### TASK ITEM
Provide a character-exact reproduction of the lines from the line with "For example, Theorem" to the end of the entries.

### PROVIDED ENTRIES
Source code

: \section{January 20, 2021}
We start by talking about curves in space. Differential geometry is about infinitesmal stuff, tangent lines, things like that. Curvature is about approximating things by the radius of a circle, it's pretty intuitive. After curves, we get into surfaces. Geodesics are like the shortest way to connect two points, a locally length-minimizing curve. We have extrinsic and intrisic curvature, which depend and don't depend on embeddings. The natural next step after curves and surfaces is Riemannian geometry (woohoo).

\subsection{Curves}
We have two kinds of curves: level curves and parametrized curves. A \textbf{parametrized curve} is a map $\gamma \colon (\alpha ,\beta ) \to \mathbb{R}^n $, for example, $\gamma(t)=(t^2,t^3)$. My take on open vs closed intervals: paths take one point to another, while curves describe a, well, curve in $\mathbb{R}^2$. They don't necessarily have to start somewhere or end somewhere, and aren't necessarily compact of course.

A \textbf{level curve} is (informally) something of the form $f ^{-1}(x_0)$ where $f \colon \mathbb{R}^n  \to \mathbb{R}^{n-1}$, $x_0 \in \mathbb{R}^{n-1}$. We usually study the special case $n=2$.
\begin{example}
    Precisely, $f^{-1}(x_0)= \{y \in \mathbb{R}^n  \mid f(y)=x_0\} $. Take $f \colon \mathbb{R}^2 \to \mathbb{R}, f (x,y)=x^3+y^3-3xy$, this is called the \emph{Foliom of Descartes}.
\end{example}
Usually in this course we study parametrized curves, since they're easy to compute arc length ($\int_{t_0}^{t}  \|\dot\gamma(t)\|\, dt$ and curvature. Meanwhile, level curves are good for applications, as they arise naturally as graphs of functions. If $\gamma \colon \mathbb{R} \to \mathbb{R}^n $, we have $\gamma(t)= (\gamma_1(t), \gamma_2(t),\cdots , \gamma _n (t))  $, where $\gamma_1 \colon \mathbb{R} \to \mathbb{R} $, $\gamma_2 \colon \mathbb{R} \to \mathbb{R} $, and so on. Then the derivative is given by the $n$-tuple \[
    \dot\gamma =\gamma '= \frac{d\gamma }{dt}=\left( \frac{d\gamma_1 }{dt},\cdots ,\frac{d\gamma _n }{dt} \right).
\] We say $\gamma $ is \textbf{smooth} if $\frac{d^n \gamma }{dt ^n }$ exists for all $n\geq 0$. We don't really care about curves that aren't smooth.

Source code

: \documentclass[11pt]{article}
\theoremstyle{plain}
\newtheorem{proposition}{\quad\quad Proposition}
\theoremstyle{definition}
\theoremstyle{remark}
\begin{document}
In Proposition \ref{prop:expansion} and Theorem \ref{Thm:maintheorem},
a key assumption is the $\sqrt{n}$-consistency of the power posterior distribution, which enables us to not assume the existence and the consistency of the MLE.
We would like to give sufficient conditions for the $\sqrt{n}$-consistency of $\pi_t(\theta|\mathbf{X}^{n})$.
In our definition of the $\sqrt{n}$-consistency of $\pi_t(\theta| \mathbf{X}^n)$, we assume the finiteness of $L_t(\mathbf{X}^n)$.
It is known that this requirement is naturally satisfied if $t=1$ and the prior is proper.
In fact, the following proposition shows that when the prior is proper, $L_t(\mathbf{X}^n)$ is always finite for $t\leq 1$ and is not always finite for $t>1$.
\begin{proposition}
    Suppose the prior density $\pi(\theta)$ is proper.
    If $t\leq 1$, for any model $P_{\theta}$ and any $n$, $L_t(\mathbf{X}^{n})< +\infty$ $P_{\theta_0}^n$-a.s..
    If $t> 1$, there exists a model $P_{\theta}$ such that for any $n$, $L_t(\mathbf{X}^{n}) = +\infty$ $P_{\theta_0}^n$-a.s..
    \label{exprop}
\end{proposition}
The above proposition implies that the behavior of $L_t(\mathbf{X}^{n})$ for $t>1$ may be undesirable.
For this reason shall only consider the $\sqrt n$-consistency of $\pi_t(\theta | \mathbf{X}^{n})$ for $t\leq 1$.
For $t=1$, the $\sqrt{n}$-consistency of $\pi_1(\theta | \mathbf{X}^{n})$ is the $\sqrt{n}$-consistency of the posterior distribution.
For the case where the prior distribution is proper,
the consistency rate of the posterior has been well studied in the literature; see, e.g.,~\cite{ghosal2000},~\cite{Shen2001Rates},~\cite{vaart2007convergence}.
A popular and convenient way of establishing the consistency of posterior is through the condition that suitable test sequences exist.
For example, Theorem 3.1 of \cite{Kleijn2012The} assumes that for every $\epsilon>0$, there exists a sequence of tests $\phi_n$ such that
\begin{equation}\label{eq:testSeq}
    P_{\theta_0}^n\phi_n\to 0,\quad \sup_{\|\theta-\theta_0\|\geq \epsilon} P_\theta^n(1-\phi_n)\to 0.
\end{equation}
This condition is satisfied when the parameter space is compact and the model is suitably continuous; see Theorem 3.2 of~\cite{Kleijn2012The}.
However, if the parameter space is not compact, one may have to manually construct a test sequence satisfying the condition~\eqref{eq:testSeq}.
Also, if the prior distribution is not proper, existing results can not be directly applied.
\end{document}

### EXERCISE SOLUTION
For example, Theorem 3.1 of \cite{Kleijn2012The} assumes that for every $\epsilon>0$, there exists a sequence of tests $\phi_n$ such that
\begin{equation}\label{eq:testSeq}
    P_{\theta_0}^n\phi_n\to 0,\quad \sup_{\|\theta-\theta_0\|\geq \epsilon} P_\theta^n(1-\phi_n)\to 0.
\end{equation}
This condition is satisfied when the parameter space is compact and the model is suitably continuous; see Theorem 3.2 of~\cite{Kleijn2012The}.
However, if the parameter space is not compact, one may have to manually construct a test sequence satisfying the condition~\eqref{eq:testSeq}.
Also, if the prior distribution is not proper, existing results can not be directly applied.
\end{document}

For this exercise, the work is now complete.